MIAMI (Florida International University)- Olinda Park remains closed to the public more than 18 months after harmful amounts of lead contamination were discovered in the soil.
The Miami-Dade County Park at at Northwest 51st Street and 21st Avenue is enclosed by a chain link fence and overlaying mesh tarp. Grass and weeds are overgrown and basketball courts are littered with trash.
Cleanup has met with numerous delays, some not immediately explained, despite repeated assurances that it would start. Estimated completion is now May of next year.

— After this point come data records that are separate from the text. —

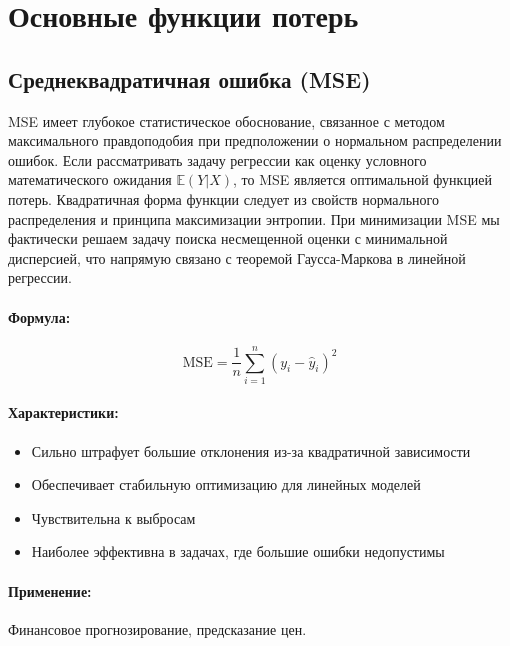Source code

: \section{Основные функции потерь}


\subsection{Среднеквадратичная ошибка (MSE)}

MSE имеет глубокое статистическое обоснование, связанное с методом максимального правдоподобия при предположении о нормальном распределении ошибок. Если рассматривать задачу регрессии как оценку условного математического ожидания $\mathbb{E}(Y|X)$, то MSE является оптимальной функцией потерь. Квадратичная форма функции следует из свойств нормального распределения и принципа максимизации энтропии. При минимизации MSE мы фактически решаем задачу поиска несмещенной оценки с минимальной дисперсией, что напрямую связано с теоремой Гаусса-Маркова в линейной регрессии.

\paragraph{Формула:}
\begin{equation}
    \text{MSE} = \frac{1}{n} \sum_{i=1}^{n} (y_i - \hat{y}_i)^2
\end{equation}

\paragraph{Характеристики:}
\begin{itemize}
    \item Сильно штрафует большие отклонения из-за квадратичной зависимости
    \item Обеспечивает стабильную оптимизацию для линейных моделей
    \item Чувствительна к выбросам
    \item Наиболее эффективна в задачах, где большие ошибки недопустимы
\end{itemize}

\paragraph{Применение:} Финансовое прогнозирование, предсказание цен.

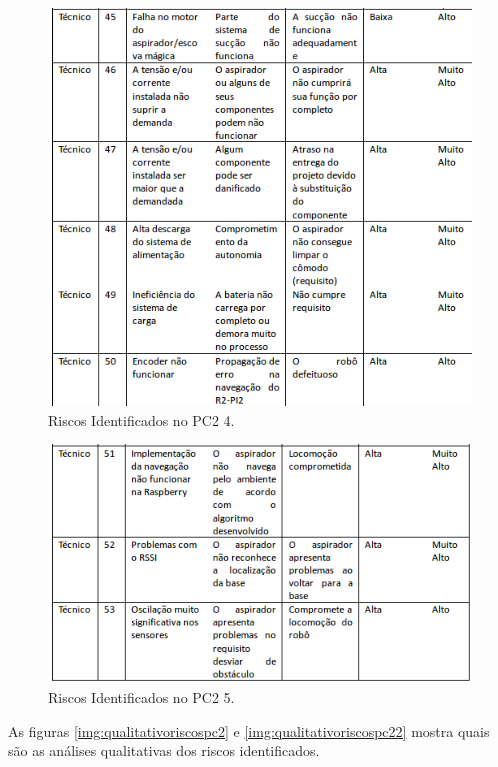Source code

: \begin{figure}[H]
	\centering
	\includegraphics[scale=0.9]{figuras/riscos_pc2_4.png}
	\caption{Riscos Identificados no PC2 4.}
	\label{img:riscospc24}
\end{figure}

\begin{figure}[H]
	\centering
	\includegraphics[scale=0.9]{figuras/riscos_pc2_5.png}
	\caption{Riscos Identificados no PC2 5.}
	\label{img:riscospc25}
\end{figure}

As figuras \ref{img:qualitativoriscospc2} e \ref{img:qualitativoriscospc22} mostra quais são as análises qualitativas dos riscos identificados.

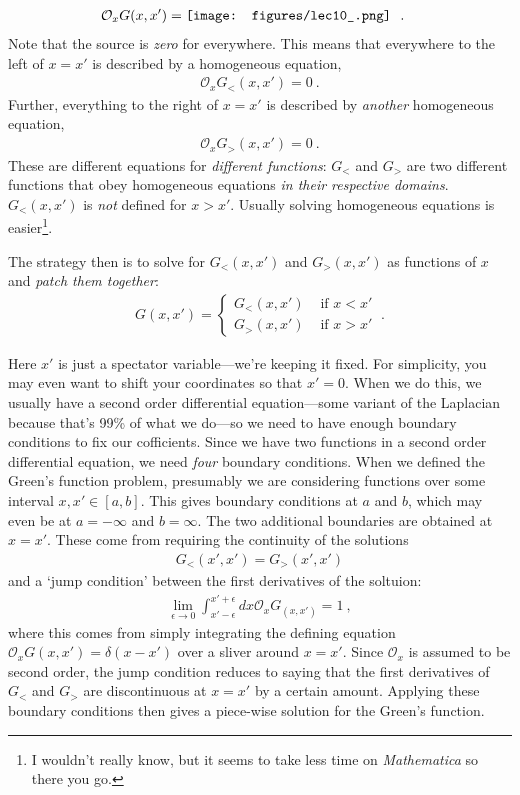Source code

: \begin{align}
\mathcal O_x G(x,x')
&=
	\vcenter{
		\hbox{\texttt{[image: figures/lec10\_.png]}
		}}
	\ . 
\end{align}
Note that the source is \emph{zero} for everywhere. This means that everywhere to the left of $x=x'$ is described by a homogeneous equation,
\begin{align}
	\mathcal O_x G_<(x,x') = 0 \ .
\end{align}
Further, everything to the right of $x=x'$ is described by \emph{another} homogeneous equation,
\begin{align}
	\mathcal O_x G_>(x,x') = 0 \ .
\end{align}
These are different equations for \emph{different functions}: $G_<$ and $G_>$ are two different functions that obey homogeneous equations \emph{in their respective domains}. $G_<(x,x')$ is \emph{not} defined for $x>x'$. Usually solving homogeneous equations is easier\footnote{I wouldn't really know, but it seems to take less time on \emph{Mathematica} so there you go.}. 

The strategy then  is to solve for $G_<(x,x')$ and $G_>(x,x')$ as functions of $x$ and \emph{patch them together}: 
\begin{align}
	G(x,x') = 
	\begin{cases}
	G_<(x,x') & \text{ if } x<x'\\
	G_>(x,x') & \text{ if } x>x'
	\end{cases}\ .
\end{align}

Here $x'$ is just a spectator variable---we're keeping it fixed. For simplicity, you may even want to shift your coordinates so that $x'=0$. When we do this, we usually have a second order differential equation---some variant of the Laplacian because that's 99\% of what we do---so we need to have enough boundary conditions to fix our cofficients. Since we have two functions in a second order differential equation, we need \emph{four} boundary conditions. When we defined the Green's function problem, presumably we are considering functions over some interval $x,x'\in [a,b]$. This gives boundary conditions at $a$ and $b$, which may even be at $a=-\infty$ and $b=\infty$. The two additional boundaries are obtained at $x=x'$. These come from requiring the continuity of the solutions
\begin{align}
	G_<(x',x') = G_>(x',x')
\end{align}
and a `jump condition' between the first derivatives of the soltuion:
\begin{align}
	\lim_{\epsilon\to 0}\int_{x'-\epsilon}^{x'+\epsilon}dx \mathcal O_x G_(x,x') = 1 \ ,
\end{align}
where this comes from simply integrating the defining equation $\mathcal O_xG(x,x') = \delta(x-x')$ over a sliver around $x=x'$. Since $\mathcal O_x$ is assumed to be second order, the jump condition reduces to saying that the first derivatives of $G_<$ and $G_>$ are discontinuous at $x=x'$ by a certain amount. Applying these boundary conditions then gives a piece-wise solution for the Green's function.



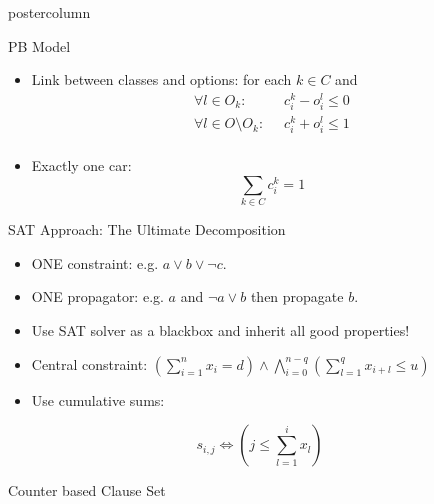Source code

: \documentclass[final]{beamer}
\begin{document}
\begin{frame}
\begin{columns}
\begin{column}{.49\textwidth}
\begin{beamercolorbox}[center,wd=\textwidth]{postercolumn}
\begin{minipage}[T]{.95\textwidth}
{\begin{block}{PB Model}
                \begin{itemize}
                    \item Link between classes and options: for each $k\in C$ and 
                        \begin{align*}
                            \forall l \in O_k :\;\; & c^k_i - o^l_i \leq 0 \\
                            \forall l \in O \setminus O_k :\;\; &c^k_i + o^l_i \leq 1\\
                        \end{align*}
                    \item Exactly one car:  $$\sum_{k\in C} c^k_i = 1$$  
                \end{itemize}
            \end{block}
            \vfill
            \begin{block}{SAT Approach: The Ultimate Decomposition}
                \begin{itemize}
                \itemsep1pt\parskip0pt
                \item
                  ONE constraint: e.g. $a \vee b \vee \neg c$.
                \item
                  ONE propagator: e.g. $a$ and $\neg a \vee b$ then propagate $b$.
                \item
                  Use SAT solver as a blackbox and inherit all good properties!
                \item
                  Central constraint: $(\sum_{i=1}^n x_{i} = d) \wedge\bigwedge_{i=0}^{n-q}(\sum_{l=1}^q x_{i+l} \leq u )$
                \item
                  Use cumulative sums:
                \end{itemize}

                    $$ s_{i,j} \iff (j \leq \sum_{l=1}^{i} x_{l}) $$
                
                

            \end{block}
            \vfill
            \begin{block}{Counter based Clause Set}%
                \begin{center}
                                          
\end{center}
\end{block}}
\end{minipage}
\end{beamercolorbox}
\end{column}
\end{columns}
\end{frame}
\end{document}
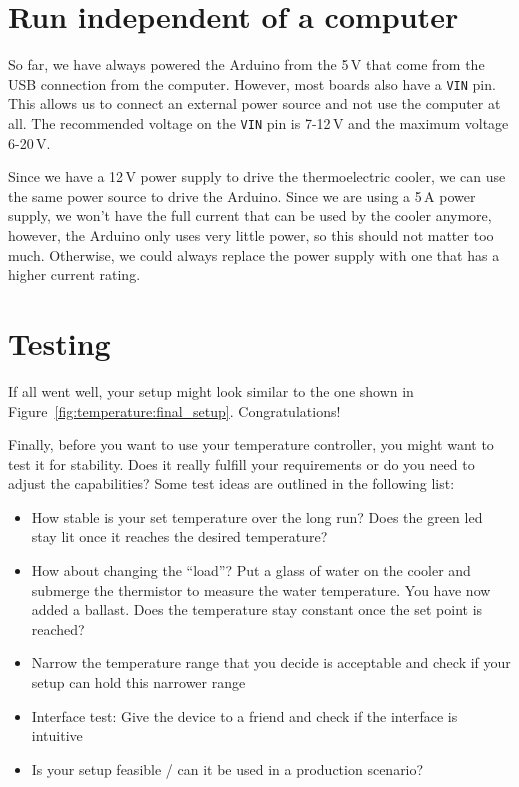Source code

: \section{Run independent of a computer}\label{sec:complete_setup:vin}

So far, we have always powered the Arduino from the 5\,V that come from the USB connection from the computer. However, most boards also have a \texttt{VIN} pin. This allows us to connect an external power source and not use the computer at all.
The recommended voltage on the \texttt{VIN} pin is 7-12\,V and the maximum voltage 6-20\,V. 

Since we have a 12\,V power supply to drive the thermoelectric cooler, we can use the same power source to drive the Arduino. Since we are using a 5\,A power supply, we won't have the full current that can be used by the cooler anymore, however, the Arduino only uses very little power, so this should not matter too much. Otherwise, we could always replace the power supply with one that has a higher current rating.



\section{Testing}\label{sec:complete_setup:testing}

If all went well, your setup might look similar to the one shown in Figure~\ref{fig:temperature:final_setup}. Congratulations!

Finally, before you want to use your temperature controller, you might want to test it for stability. Does it really fulfill your requirements or do you need to adjust the capabilities? Some test ideas are outlined in the following list:
\begin{itemize}
    \item How stable is your set temperature over the long run?  Does the green \ac{led} stay lit once it reaches the desired temperature?
    \item How about changing the ``load''? Put a glass of water on the cooler and submerge the thermistor to measure the water temperature. You have now added a ballast. Does the temperature stay constant once the set point is reached?
    \item Narrow the temperature range that you decide is acceptable and check if your setup can hold this narrower range
    \item Interface test: Give the device to a friend and check if the interface is intuitive
    \item Is your setup feasible / can it be used in a production scenario?
\end{itemize}

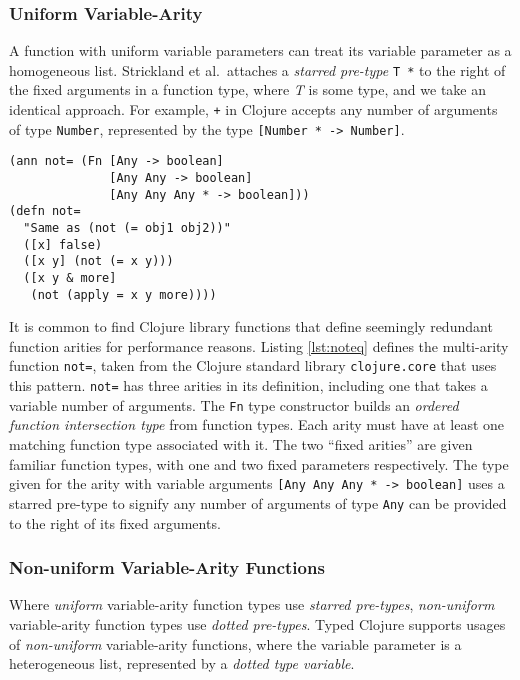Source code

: \subsubsection{Uniform Variable-Arity}

A function with uniform variable parameters can treat its variable parameter
as a homogeneous list. 
Strickland et al.\ attaches a \emph{starred pre-type} \lstinline|T *| to the right of the fixed arguments
in a function type, where \emph{T} is some type, and we take an identical approach.
For example, \lstinline|+| in Clojure accepts any number of arguments
of type \lstinline|Number|, represented by the type \lstinline|[Number * -> Number]|.


\begin{lstlisting}[caption=Typing multi-arity functions, label=lst:noteq]
(ann not= (Fn [Any -> boolean]
              [Any Any -> boolean]
              [Any Any Any * -> boolean]))
(defn not=
  "Same as (not (= obj1 obj2))"
  ([x] false)
  ([x y] (not (= x y)))
  ([x y & more]
   (not (apply = x y more))))
\end{lstlisting}

It is common to find Clojure library functions that define seemingly redundant
function arities for performance reasons.
Listing \ref{lst:noteq} defines the multi-arity function \lstinline|not=|,
taken from the Clojure standard library \lstinline|clojure.core| that uses this pattern.
\lstinline|not=| has three arities in its definition, including
one that takes a variable number of arguments.
The \lstinline|Fn| type constructor builds an \emph{ordered function intersection type} from
function types. Each arity must have at least one matching function type associated with it.
The two ``fixed arities'' are given familiar function types, with one and two fixed parameters respectively.
The type given for the arity with variable arguments \lstinline|[Any Any Any * -> boolean]|
uses a starred pre-type to signify any number of arguments of type \lstinline|Any|
can be provided to the right of its fixed arguments.

\subsubsection{Non-uniform Variable-Arity Functions}

Where \emph{uniform} variable-arity function types use \emph{starred pre-types}, \emph{non-uniform}
variable-arity function types use \emph{dotted pre-types}.
Typed Clojure supports usages of \emph{non-uniform} variable-arity functions,
where the variable parameter is a heterogeneous list, represented by a \emph{dotted type variable}.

“Cleanup activities are expected to commence within he next few weeks,” said
Francisco Calderon, communications manager for the Miami-Dade County Public Works and Waste Management Department. “Once the cleanup
activities are completed the renovations will be made to the park.”
The cleanup originally was to focus on a small part of the park, but discovery of additional pollution extended it to the entire facility. Cleanup plans now include renovations, some made necessary when a park building was damaged by excavations associated with the work.
Nearby residents are confused and aggravated.
“The park has been closed for almost two years now. A lot of parents are frustrated,” said Keybo Jones, 51, a lifelong Liberty City resident who fondly remembers playing in Olinda Park as a child. “The kids have nowhere to play anymore.”
The park has been partially or completely closed since April, 2011.
Initially only a grassy field was affected and the plan was to replace contaminated soil there. The rest of the park, including basketball courts, a parking lot and the Virie Lewis Community Center building, remained open.
Officials closed the rest of the park after additional tests by the county’s Department of Environmental Resource Management revealed more contamination.
Originally, officials said the cleanup project would cost between $1 million and $2 million and take approximately four months.
Cleanup workers discovered Cooper's Hawks early last summer, more than a year later. The species is is protected under federal law, forcing work to stop for about three months until until two baby hawks left the nest.
“The Cooper’s Hawks nest was removed in July after the hawks fledged and the Florida Fish and Wildlife Commission gave permission for the removal,” said Luis Espinoza, spokesman for the county Department of Environmental Resource Management.
Adding to the delay was structural damage to the Virie Lewis Community Center building that occurred after the cleanup and renovations had begun.
Repairs to the building are underway, as steel and concrete pilings are being installed beneath the structure to better support its foundation.
Plans to improve the park have expanded to include an enhanced walkway system, the addition of exercise equipment and site furniture, the replacement of multipurpose court and playground surfaces, as well as other amenities.
The improvements will be paid for by a $250,000 federal grant. County funds will cover the cleanup, now estimated at $1.4 million.
Residents, though, still feel the Olinda Park cleanup project is being neglected.
“Because we’re in a predominately black community, they’re not pushing it enough,” said Jones. “The community is not aware of what’s going on. They need to know.”